-- Data excerpts --
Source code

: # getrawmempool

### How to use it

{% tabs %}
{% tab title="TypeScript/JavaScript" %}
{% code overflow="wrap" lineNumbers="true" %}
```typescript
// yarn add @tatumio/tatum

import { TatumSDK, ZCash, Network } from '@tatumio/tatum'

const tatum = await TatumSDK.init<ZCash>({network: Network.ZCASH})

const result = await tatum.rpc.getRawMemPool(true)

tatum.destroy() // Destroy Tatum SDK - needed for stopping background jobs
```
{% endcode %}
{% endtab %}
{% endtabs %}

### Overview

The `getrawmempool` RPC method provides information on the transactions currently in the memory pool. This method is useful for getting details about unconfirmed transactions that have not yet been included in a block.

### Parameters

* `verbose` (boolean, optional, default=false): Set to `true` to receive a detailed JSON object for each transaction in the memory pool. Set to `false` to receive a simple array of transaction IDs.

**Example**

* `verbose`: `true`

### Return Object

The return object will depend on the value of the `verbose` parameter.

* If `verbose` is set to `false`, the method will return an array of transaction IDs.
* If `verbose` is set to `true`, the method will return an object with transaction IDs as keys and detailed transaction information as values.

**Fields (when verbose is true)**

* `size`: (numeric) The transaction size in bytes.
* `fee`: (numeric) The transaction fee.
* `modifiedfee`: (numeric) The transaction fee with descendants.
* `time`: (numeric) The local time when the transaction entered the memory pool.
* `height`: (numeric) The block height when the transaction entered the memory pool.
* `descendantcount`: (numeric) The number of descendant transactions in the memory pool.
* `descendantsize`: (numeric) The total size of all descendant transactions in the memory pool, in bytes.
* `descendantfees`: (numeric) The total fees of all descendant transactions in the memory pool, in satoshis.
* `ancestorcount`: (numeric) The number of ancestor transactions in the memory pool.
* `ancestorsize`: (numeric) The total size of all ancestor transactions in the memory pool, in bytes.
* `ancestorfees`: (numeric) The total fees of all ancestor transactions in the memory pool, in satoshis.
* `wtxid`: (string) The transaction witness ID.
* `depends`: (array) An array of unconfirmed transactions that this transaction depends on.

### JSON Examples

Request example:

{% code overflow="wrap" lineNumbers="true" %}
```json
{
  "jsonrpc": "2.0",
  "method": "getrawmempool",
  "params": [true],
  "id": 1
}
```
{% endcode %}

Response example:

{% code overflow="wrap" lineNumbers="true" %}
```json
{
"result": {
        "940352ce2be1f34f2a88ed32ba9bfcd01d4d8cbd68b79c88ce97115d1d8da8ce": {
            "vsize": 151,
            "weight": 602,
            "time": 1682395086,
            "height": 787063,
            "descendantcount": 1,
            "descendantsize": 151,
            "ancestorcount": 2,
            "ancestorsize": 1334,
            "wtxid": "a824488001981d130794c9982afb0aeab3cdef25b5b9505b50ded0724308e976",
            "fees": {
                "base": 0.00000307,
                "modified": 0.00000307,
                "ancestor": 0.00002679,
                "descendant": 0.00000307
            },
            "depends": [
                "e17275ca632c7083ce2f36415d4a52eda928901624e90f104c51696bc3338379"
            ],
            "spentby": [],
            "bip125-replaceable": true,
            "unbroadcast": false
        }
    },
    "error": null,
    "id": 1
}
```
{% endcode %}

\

-- Instructions for the task --
The response is to be a bare number: the tally of lines in the listing above with the word "descendantsize".

-- Solution --
2